(Records excerpted from a collection)
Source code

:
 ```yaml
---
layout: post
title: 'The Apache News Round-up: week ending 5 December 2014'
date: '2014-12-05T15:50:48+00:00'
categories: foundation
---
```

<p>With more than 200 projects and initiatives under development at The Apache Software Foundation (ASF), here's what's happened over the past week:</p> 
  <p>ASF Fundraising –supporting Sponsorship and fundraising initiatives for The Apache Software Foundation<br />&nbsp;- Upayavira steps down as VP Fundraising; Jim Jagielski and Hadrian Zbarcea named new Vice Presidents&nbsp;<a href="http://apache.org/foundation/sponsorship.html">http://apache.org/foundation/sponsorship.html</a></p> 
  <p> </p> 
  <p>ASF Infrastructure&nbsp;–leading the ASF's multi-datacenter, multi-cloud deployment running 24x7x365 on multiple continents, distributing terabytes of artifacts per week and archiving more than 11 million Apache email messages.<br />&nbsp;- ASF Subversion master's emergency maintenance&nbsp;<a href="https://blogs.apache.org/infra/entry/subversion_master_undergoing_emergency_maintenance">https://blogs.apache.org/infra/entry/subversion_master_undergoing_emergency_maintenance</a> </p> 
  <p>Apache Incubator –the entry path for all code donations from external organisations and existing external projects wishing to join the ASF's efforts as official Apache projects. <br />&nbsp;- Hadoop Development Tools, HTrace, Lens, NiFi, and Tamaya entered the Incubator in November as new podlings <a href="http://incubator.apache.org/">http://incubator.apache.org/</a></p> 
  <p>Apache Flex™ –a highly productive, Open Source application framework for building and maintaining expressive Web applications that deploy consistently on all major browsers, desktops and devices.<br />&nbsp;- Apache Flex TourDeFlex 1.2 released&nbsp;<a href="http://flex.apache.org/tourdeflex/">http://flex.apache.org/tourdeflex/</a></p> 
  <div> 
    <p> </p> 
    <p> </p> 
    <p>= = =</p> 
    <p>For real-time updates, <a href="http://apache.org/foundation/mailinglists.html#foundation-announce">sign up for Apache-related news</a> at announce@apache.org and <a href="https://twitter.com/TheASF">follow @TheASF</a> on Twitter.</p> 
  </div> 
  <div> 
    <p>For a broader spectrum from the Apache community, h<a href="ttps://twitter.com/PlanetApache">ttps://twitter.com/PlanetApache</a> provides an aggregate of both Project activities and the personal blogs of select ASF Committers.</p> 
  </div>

▶ **WHAT IS BEING ASKED**:
All records must be repeated exactly, with none skipped.

▶ **OUTPUT FOR THIS EXERCISE**:
Source code

:
 ```yaml
---
layout: post
title: 'The Apache News Round-up: week ending 5 December 2014'
date: '2014-12-05T15:50:48+00:00'
categories: foundation
---
```

<p>With more than 200 projects and initiatives under development at The Apache Software Foundation (ASF), here's what's happened over the past week:</p> 
  <p>ASF Fundraising –supporting Sponsorship and fundraising initiatives for The Apache Software Foundation<br />&nbsp;- Upayavira steps down as VP Fundraising; Jim Jagielski and Hadrian Zbarcea named new Vice Presidents&nbsp;<a href="http://apache.org/foundation/sponsorship.html">http://apache.org/foundation/sponsorship.html</a></p> 
  <p> </p> 
  <p>ASF Infrastructure&nbsp;–leading the ASF's multi-datacenter, multi-cloud deployment running 24x7x365 on multiple continents, distributing terabytes of artifacts per week and archiving more than 11 million Apache email messages.<br />&nbsp;- ASF Subversion master's emergency maintenance&nbsp;<a href="https://blogs.apache.org/infra/entry/subversion_master_undergoing_emergency_maintenance">https://blogs.apache.org/infra/entry/subversion_master_undergoing_emergency_maintenance</a> </p> 
  <p>Apache Incubator –the entry path for all code donations from external organisations and existing external projects wishing to join the ASF's efforts as official Apache projects. <br />&nbsp;- Hadoop Development Tools, HTrace, Lens, NiFi, and Tamaya entered the Incubator in November as new podlings <a href="http://incubator.apache.org/">http://incubator.apache.org/</a></p> 
  <p>Apache Flex™ –a highly productive, Open Source application framework for building and maintaining expressive Web applications that deploy consistently on all major browsers, desktops and devices.<br />&nbsp;- Apache Flex TourDeFlex 1.2 released&nbsp;<a href="http://flex.apache.org/tourdeflex/">http://flex.apache.org/tourdeflex/</a></p> 
  <div> 
    <p> </p> 
    <p> </p> 
    <p>= = =</p> 
    <p>For real-time updates, <a href="http://apache.org/foundation/mailinglists.html#foundation-announce">sign up for Apache-related news</a> at announce@apache.org and <a href="https://twitter.com/TheASF">follow @TheASF</a> on Twitter.</p> 
  </div> 
  <div> 
    <p>For a broader spectrum from the Apache community, h<a href="ttps://twitter.com/PlanetApache">ttps://twitter.com/PlanetApache</a> provides an aggregate of both Project activities and the personal blogs of select ASF Committers.</p> 
  </div>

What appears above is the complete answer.